### TASK ITEM
Only lines holding the word "Hamiltonian" are wanted. Copy them from the listing below.

### EXERCISE DATA

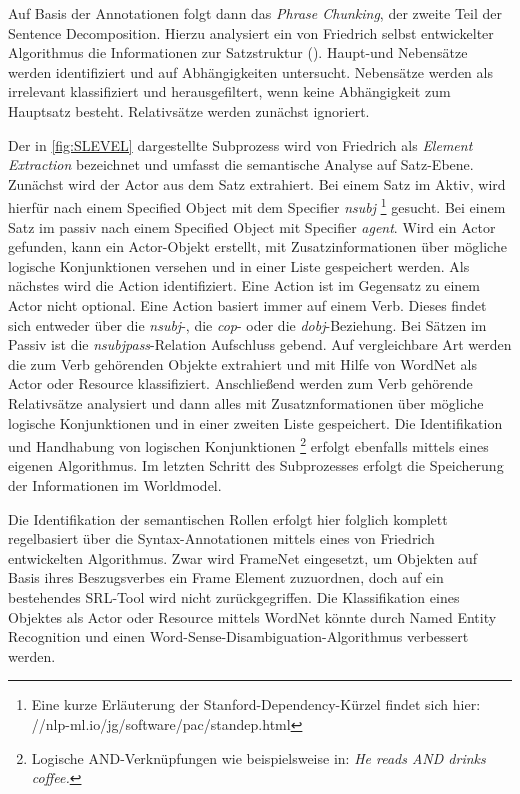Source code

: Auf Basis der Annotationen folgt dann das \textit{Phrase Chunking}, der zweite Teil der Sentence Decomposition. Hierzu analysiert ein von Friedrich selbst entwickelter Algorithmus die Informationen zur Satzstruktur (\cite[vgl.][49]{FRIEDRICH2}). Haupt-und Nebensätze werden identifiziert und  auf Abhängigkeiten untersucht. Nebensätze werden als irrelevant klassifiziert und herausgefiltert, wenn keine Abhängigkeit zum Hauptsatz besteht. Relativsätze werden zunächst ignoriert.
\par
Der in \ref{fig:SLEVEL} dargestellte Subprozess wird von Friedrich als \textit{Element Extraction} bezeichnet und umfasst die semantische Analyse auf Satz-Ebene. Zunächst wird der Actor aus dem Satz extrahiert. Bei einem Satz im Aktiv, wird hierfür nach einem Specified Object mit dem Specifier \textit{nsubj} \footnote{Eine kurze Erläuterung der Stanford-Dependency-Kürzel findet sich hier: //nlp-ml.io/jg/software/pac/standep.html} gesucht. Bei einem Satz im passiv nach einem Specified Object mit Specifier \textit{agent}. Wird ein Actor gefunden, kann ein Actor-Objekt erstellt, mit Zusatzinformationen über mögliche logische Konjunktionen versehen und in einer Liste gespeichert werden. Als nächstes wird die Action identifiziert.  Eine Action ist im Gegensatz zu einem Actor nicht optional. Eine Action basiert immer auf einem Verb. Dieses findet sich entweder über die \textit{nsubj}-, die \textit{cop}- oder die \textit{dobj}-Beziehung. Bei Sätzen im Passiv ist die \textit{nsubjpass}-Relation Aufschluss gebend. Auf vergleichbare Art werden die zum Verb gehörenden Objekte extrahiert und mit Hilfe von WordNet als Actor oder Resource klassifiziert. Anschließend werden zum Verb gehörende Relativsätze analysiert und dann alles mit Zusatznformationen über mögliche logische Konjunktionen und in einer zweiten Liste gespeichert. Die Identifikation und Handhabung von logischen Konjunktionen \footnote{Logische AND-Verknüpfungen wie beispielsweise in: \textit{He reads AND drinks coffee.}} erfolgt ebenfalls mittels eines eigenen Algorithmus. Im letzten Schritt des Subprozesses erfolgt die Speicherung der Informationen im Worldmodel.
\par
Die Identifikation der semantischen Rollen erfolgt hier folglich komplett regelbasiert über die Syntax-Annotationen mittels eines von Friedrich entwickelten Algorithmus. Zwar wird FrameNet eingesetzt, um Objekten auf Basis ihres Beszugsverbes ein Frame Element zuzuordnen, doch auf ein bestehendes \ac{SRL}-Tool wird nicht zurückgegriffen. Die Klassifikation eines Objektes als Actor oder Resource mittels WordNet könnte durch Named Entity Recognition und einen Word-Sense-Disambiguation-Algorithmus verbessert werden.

---

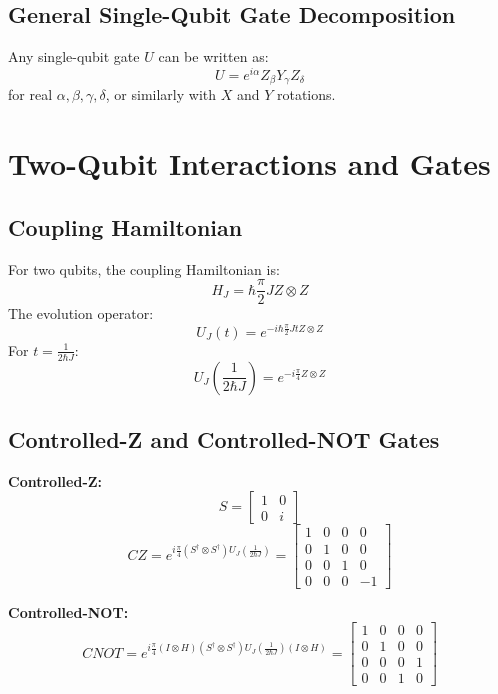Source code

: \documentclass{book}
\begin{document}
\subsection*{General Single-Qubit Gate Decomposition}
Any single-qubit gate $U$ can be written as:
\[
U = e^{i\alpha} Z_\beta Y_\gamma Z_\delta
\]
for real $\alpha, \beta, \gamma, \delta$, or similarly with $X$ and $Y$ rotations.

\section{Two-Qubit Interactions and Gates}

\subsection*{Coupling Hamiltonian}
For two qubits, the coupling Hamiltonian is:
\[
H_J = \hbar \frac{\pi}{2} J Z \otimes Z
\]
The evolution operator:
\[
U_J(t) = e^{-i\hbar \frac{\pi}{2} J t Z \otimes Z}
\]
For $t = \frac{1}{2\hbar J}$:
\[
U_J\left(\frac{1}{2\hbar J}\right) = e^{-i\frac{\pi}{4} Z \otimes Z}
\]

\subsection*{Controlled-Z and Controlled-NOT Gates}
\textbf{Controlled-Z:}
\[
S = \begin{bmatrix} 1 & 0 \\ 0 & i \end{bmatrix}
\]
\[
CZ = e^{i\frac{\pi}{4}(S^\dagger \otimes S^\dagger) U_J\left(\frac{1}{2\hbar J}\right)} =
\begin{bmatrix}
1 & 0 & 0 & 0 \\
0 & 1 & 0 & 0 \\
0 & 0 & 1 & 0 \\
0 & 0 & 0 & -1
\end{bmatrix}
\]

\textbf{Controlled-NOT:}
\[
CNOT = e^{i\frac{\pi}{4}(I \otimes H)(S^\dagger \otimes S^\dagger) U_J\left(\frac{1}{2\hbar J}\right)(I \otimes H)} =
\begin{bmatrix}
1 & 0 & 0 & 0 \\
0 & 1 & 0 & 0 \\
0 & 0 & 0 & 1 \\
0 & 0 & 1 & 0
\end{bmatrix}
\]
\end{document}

### RESPONSE
\subsection*{Coupling Hamiltonian}
For two qubits, the coupling Hamiltonian is:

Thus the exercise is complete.